Within 16 different career clusters, you’ll find almost unlimited opportunities. You can learn more about all of them, including employment and wages, education and training, and projected job openings, at the Bureau of of Labor Statistics’ Career Outlook pages at

Check out a sample of the career clusters below, and a short list of college majors that might help you advance:

Architecture & Construction
Careers involve designing and building homes, roads and other structures.

Possible college majors: building/construction management, architecture, interior design, drafting/design, engineering, landscape architecture, urban planning.

Business Management & Administration
Careers involve planning, oversight, and organizational tasks needed to run a business.

Possible college majors: accounting, business management, entrepreneurship, finance, marketing, international business, real estate, human resources.

Health Science
Careers involve helping people and animals with the medical care they need to get or stay healthy.

Possible college majors: athletic training, dental hygiene, animal health, nursing, medical assisting, biology, chemistry, pharmacy, veterinary science, exercise physiology, speech pathology.

Careers in manufacturing involve making products, including food, cars, and household goods.
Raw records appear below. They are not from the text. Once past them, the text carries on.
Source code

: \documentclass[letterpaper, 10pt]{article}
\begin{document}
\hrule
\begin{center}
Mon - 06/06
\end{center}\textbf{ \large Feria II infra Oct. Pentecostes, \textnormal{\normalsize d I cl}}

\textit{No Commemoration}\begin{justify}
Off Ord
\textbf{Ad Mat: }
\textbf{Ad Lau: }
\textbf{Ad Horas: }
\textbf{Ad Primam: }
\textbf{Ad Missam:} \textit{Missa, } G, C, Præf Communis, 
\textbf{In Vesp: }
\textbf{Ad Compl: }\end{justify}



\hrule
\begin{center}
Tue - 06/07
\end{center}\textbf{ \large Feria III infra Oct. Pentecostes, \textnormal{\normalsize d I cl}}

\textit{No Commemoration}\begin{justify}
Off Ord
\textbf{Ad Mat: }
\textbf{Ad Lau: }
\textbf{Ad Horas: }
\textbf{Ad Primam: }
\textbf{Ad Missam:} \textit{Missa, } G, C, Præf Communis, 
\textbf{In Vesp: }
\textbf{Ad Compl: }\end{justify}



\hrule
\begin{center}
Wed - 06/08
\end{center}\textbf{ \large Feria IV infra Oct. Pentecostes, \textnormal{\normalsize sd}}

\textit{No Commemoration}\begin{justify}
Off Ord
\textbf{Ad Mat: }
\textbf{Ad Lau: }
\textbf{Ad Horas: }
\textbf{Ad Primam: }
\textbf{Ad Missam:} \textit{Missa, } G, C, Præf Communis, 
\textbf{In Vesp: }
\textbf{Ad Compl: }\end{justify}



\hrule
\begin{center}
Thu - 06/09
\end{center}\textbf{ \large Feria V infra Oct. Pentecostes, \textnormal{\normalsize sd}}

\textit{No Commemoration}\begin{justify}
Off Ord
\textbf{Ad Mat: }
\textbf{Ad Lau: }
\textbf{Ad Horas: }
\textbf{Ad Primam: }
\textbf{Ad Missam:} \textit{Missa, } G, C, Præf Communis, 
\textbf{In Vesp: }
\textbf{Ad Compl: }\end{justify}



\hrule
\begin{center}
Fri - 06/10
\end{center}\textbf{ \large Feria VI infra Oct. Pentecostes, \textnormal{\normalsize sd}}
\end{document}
Manufacturing also needs people with college degrees, in areas like accounting and marketing.

Possible college majors: manufacturing engineering technology, industrial engineering, any business major.

Science, Technology, Engineering and Mathematics (STEM)
Careers in STEM solve problems through research and design.

Possible college majors: chemistry, computer science, biology, economics, environmental science, psychology, zoology, engineering, mathematics, physics, geology, actuarial science.

This is just a small sample of practically endless opportunities. Talk to your school counselor and college admissions representatives to find out what majors might fit your career interests, and explore college and career websites to learn more about how to find your dream job.

Does College Make $ense?

Full-time workers in the U.S. who earned bachelor’s degrees had median earnings 67 percent higher than those of high school graduates in 2015.

*Education Pays 2016: The Benefits of Higher Education for Individuals and Society,”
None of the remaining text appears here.